À l’ère des réseaux sociaux et des plateformes numériques aux offres surabondantes venant d’ailleurs, les jeunes regardent de moins en moins la télévision traditionnelle au Canada.
Une majorité des 18 à 34 ans (62 %) regardent la télé par Internet, contre 42 % chez les 35 à 54 ans et seulement 18 % chez les 55 ans et plus, observe le Conseil de la radiodiffusion et des télécommunications canadiennes (CRTC) dans un récent rapport.
Dans ce nouveau paysage audiovisuel, les chaines et les maisons de production tentent de s’adapter.

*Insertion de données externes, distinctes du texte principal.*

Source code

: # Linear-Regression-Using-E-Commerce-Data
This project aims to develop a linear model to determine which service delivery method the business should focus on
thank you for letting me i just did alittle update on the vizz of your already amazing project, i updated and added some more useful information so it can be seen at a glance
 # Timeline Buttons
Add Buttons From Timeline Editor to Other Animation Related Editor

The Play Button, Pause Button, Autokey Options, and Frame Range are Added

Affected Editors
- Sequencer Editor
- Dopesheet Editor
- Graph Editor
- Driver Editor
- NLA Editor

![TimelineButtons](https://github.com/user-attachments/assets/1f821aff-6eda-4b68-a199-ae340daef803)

S’adapter pour ne pas être zappé
«On regarde beaucoup ce qui se fait ailleurs, sur le Web, et c’est toujours du montage très rapide, beaucoup de graphismes, une présentation très informelle», remarque la directrice des coproductions et des acquisitions chez TFO, Marianne Lambert.
«On s’inspire de ce que les jeunes connaissent déjà. On sait que les ados aiment bien se filmer pour partager des mouvements de danse ou partager une opinion sur quelque chose», observe la productrice de Slalom, Fabienne L’Abbé, comme les vidéos sur Snapchat ou TikTok.

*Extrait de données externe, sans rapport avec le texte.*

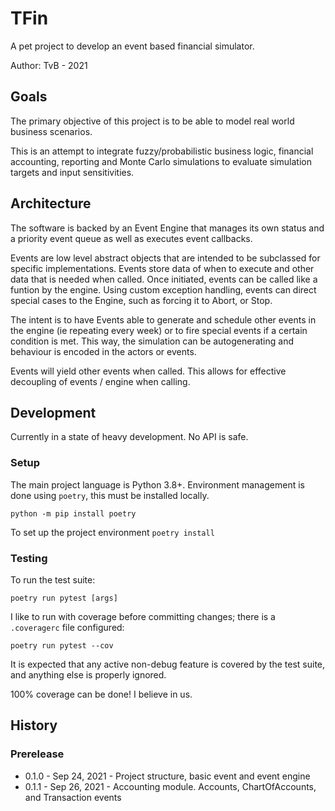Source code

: # TFin

A pet project to develop an event based financial simulator.

Author: TvB - 2021

## Goals

The primary objective of this project is to be able to model real world business scenarios.

This is an attempt to integrate fuzzy/probabilistic business logic, financial accounting, reporting and Monte Carlo simulations to evaluate
 simulation targets and input sensitivities. 

## Architecture 

The software is backed by an Event Engine that manages its own status and a priority event queue as well as executes 
event callbacks.  

Events are low level abstract objects that are intended to be subclassed for specific implementations. 
Events  store data of when to execute and other data that is needed when called.   Once initiated, events can be
called like a funtion by the engine.  Using custom exception handling, events can direct special cases to the Engine, 
such as forcing it to Abort, or Stop.  

The intent is to have Events able to generate and schedule other events in the engine (ie repeating every week) or to fire special events 
if a certain condition is met.  This way, the simulation can be autogenerating and behaviour is encoded in the actors or events.  

Events will yield other events when called.  This allows for effective decoupling of events / engine when calling.  

## Development

Currently in a state of heavy development.  No API is safe. 

### Setup

The main project language is Python 3.8+.  Environment management is done using `poetry`, 
this must be installed locally.  

`python -m pip install poetry`

To set up the project environment
`poetry install`

### Testing

To run the test suite:

`poetry run pytest [args]`

I like to run with coverage before committing changes; there is a `.coveragerc` file configured:

`poetry run pytest --cov`

It is expected that any active non-debug feature is covered by the test suite, and anything else is properly ignored.  

100% coverage can be done!  I believe in us.

## History

### Prerelease

* 0.1.0 - Sep 24, 2021 - Project structure, basic event and event engine
* 0.1.1 - Sep 26, 2021 - Accounting module.  Accounts, ChartOfAccounts, and Transaction events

La maison de production ottavienne alimente d’ailleurs ses propres réseaux sociaux pour rester connectée avec son public, en montrant par exemple les coulisses de ses tournages.

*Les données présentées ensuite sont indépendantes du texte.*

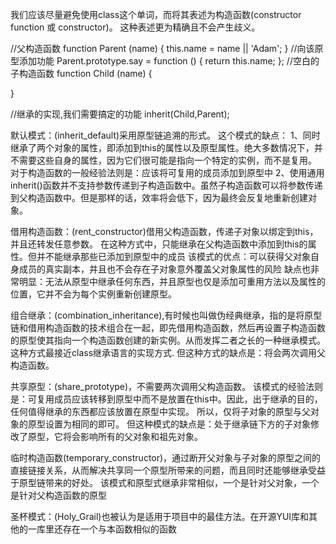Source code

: 我们应该尽量避免使用class这个单词，而将其表述为构造函数(constructor function 或 constructor)。
这种表述更为精确且不会产生歧义。

//父构造函数
function Parent (name) {
	this.name = name || 'Adam';
}
//向该原型添加功能
Parent.prototype.say = function () {
	return this.name;
};
//空白的子构造函数
function Child (name) {
	
}


//继承的实现,我们需要搞定的功能
inherit(Child,Parent);


默认模式：(inherit_default)采用原型链追溯的形式。
这个模式的缺点：
1、同时继承了两个对象的属性，即添加到this的属性以及原型属性。绝大多数情况下，并不需要这些自身的属性，因为它们很可能是指向一个特定的实例，而不是复用。
对于构造函数的一般经验法则是：应该将可复用的成员添加到原型中
2、使用通用inherit()函数并不支持参数传递到子构造函数中。虽然子构造函数可以将参数传递到父构造函数中。但是那样的话，效率将会低下，因为最终会反复地重新创建对象。

借用构造函数：(rent_constructor)借用父构造函数，传递子对象以绑定到this，并且还转发任意参数。
在这种方式中，只能继承在父构造函数中添加到this的属性。但并不能继承那些已添加到原型中的成员
该模式的优点：可以获得父对象自身成员的真实副本，并且也不会存在子对象意外覆盖父对象属性的风险
缺点也非常明显：无法从原型中继承任何东西，并且原型也仅是添加可重用方法以及属性的位置，它并不会为每个实例重新创建原型。

组合继承：(combination_inheritance),有时候也叫做伪经典继承，指的是将原型链和借用构造函数的技术组合在一起，即先借用构造函数，然后再设置子构造函数的原型使其指向一个构造函数创建的新实例。从而发挥二者之长的一种继承模式。这种方式最接近class继承语言的实现方式.
但这种方式的缺点是：将会两次调用父构造函数。

共享原型：(share_prototype)，不需要两次调用父构造函数。
该模式的经验法则是：可复用成员应该转移到原型中而不是放置在this中。因此，出于继承的目的，任何值得继承的东西都应该放置在原型中实现。
所以，仅将子对象的原型与父对象的原型设置为相同的即可。
但这种模式的缺点是：处于继承链下方的子对象修改了原型，它将会影响所有的父对象和祖先对象。



临时构造函数(temporary_constructor)，通过断开父对象与子对象的原型之间的直接链接关系，从而解决共享同一个原型所带来的问题，而且同时还能够继承受益于原型链带来的好处。
该模式和原型式继承非常相似，一个是针对父对象，一个是针对父构造函数的原型

圣杯模式：(Holy_Grail)也被认为是适用于项目中的最佳方法。在开源YUI库和其他的一库里还存在一个与本函数相似的函数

«La chose la plus importante, c’est de passer du temps avec les jeunes, être curieux, qu’est-ce qui les intéresse, qu’est-ce qui les interpelle», poursuit la productrice.
Néanmoins, bien que pédagogiques, les émissions doivent rester divertissantes et visuellement attrayantes pour capter l’intérêt des jeunes, indique-t-elle, surtout quand ils grandissent et que le facteur «cool» devient important.
Stéphane Villeneuve, professeur au Département de didactique à l’Université de Québec à Montréal (UQÀM), estime que la télévision a un gros travail de markéting à faire pour attirer les jeunes, étant donné que la vie sociale de la nouvelle génération se passe maintenant essentiellement en ligne.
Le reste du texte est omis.